Limit Verbose Descriptors to save space
In typical design in operational databases, we tend to limit the descriptors. For example, instead of storing, Male, we tend to store M and for Females, we tend to store F. We need to understand that data warehouse is a framework that will be used by the middle managers to the top management. When top management is dealing with data, you need to include descriptive values rather than coded values. In today’s world, we are not much concerned about saving space as storage is not costly. Instead, we are looking at delivering better quality services to end-user efficiently during designing a Data Warehouse.
Leave users to calculate measures at Run Time
When we design operational databases, we tend to store only the primary value columns. For example, in an order table, we will limit our columns to Quantity and Unit Price and the Amount will be calculated at the run time. This is done to reduce storage. However, in the world of data warehousing, since we are dealing with data for more than decades, calculating them during the run time will impact the performance of the queries. Therefore, in a data warehouse, we can create physical derived columns in order to improve the performance. Again, we don’t place much emphasis on storage at the designing a data warehouse these days as it is not a scarce resource.
Split Hierarchies into Multiple Dimensions
We have discussed hierarchies in the data warehouse in a previous article, Enhancing Data Analytics with SSAS Dimension Hierarchies. When we create hierarchies, it is important to include all the hierarchies’ members in a single dimension. Since we follow the denormalization structures when designing a data warehouse, typically these members will be in a dimension table.
However, in SQL Server Analysis Services (SSAS), if you have a proper relationship between dimension tables, even if these attributes are split between multiple tables, the tool will integrate these attributes into one dimension.
In the above data warehouse schema design, the Product dimension is split between Production, DimProductSubcategory, and DimProductCategory tables. When a hierarchy is created for Product Category, Product Subcategory, and Product Name attributes, the SSAS OLAP cube will be created with one dimension.
Ignore the need to track dimension changes
One of the important design concepts in data warehousing is tracking the changes in Dimension attributes. Though we may not need to track historical changes in OLTP, we need to track the changes in a data warehouse. There are different types of Slowly Changing Dimension (SCD) to achieve the historical aspect in a data warehouse. The most popular SCD is a type 2 SCD. However, at the design stage, you need to identify what dimension should be covered with Type 2 SCD as well as you need to identify what are the relevant attributes that you need to cover for historical changes.
Though the implementation of Type 2 SCD can be done later, it is important to identify the Type 2 SCD at the early stage so that you will capture all the changes in the relevant Dimension.

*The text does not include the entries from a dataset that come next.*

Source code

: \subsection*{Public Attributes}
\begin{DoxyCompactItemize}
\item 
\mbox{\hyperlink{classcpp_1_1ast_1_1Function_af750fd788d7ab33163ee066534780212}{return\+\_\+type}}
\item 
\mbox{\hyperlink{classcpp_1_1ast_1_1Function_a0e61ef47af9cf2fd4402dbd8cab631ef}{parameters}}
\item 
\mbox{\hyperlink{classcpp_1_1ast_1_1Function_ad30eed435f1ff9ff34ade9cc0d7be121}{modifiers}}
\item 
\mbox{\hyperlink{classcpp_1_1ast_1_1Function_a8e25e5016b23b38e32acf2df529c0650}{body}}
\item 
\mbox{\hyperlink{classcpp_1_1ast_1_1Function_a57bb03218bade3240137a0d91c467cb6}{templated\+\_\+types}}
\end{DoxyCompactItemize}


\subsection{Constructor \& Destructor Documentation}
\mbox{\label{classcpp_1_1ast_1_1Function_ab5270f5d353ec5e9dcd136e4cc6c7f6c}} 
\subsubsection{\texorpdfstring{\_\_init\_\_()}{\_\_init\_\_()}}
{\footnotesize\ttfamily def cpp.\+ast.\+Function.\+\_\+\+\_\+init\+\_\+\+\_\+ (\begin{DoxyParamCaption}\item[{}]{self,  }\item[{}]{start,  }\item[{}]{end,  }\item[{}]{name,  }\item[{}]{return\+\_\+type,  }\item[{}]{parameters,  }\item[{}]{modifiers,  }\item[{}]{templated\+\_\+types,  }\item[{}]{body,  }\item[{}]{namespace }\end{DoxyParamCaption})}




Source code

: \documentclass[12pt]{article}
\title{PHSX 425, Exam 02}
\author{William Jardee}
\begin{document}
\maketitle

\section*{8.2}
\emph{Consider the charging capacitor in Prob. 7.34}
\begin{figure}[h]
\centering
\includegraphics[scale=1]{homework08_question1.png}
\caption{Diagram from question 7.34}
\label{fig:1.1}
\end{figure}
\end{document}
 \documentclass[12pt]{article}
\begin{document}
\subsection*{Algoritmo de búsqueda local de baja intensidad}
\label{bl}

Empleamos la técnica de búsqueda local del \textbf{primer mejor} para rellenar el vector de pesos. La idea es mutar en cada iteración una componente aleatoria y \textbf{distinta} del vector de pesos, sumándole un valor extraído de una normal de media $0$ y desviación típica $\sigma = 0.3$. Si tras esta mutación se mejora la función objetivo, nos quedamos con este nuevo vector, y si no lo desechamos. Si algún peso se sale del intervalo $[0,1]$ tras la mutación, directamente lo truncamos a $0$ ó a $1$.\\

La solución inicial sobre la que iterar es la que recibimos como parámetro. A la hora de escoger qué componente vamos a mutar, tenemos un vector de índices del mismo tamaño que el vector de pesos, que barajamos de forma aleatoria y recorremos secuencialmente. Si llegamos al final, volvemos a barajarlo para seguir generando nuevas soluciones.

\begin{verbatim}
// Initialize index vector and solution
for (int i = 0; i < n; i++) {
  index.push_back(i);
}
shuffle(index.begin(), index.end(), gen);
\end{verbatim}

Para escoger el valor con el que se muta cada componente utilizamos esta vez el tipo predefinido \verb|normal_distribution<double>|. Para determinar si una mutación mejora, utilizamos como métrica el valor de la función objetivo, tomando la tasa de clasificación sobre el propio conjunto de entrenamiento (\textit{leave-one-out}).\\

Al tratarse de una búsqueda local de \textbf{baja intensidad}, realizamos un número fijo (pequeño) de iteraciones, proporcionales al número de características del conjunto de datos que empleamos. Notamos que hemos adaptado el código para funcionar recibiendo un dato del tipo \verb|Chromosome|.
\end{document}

Solve all Performance problems with more Hardware
You are dealing with a large volume of data in the data warehouse. Further, most of your reports need a large volume of data to be read. Due to these properties, you tend to confer with performance issues in the data warehouse. Not only in a data warehouse, but in OLTP, most of the administrators will decide to increase hardware resources to improve performance. Though you will experience some improvements with the increase of hardware resources, this is not a permanent solution. At the time of designing a Data Warehouse, you need to consider the performance of the data warehouse not when the data warehouse is being used by the users.
If the volume is very high, you can consider aggregated tables, indexes, column store indexes, OLAP cube, etc. to improve the data warehouse query performance.
Use operational keys to join Dimensions and Facts
We use surrogate keys to join the Fact and Dimension table in the data warehouse instead of Operational keys in OLTP. There can be situations where operational keys can be modified in the OLTP end. If that happens, you need to change all the values in a fact table. We need to understand that the fact table consists of many records. If you are changing a large number of records, the fact table will not be accessible until the modifications are completed.
Further, operational keys can be string columns and when joining from string columns, there can be performance issues. Since data warehouse designers do not have control over the operational keys, to mitigate the performance issues, we need to introduce a customized column.
In the case of Type 2 SCDs, there can be situation multiple rows will exist for the same operational value. In that situation, we can only create Primary Key by introducing a surrogate key.
Neglect to declare and comply with Fact Grain
It is essential to declare the Fact grain at the design stage. Every fact table should have one grain and you should be having multiple grain levels in the same fact table. For example, students’ attendance will be daily while their marks are on a term basis. This means you cannot have attendance and marks in the same fact unless you aggregate the students’ attendance to a term basis.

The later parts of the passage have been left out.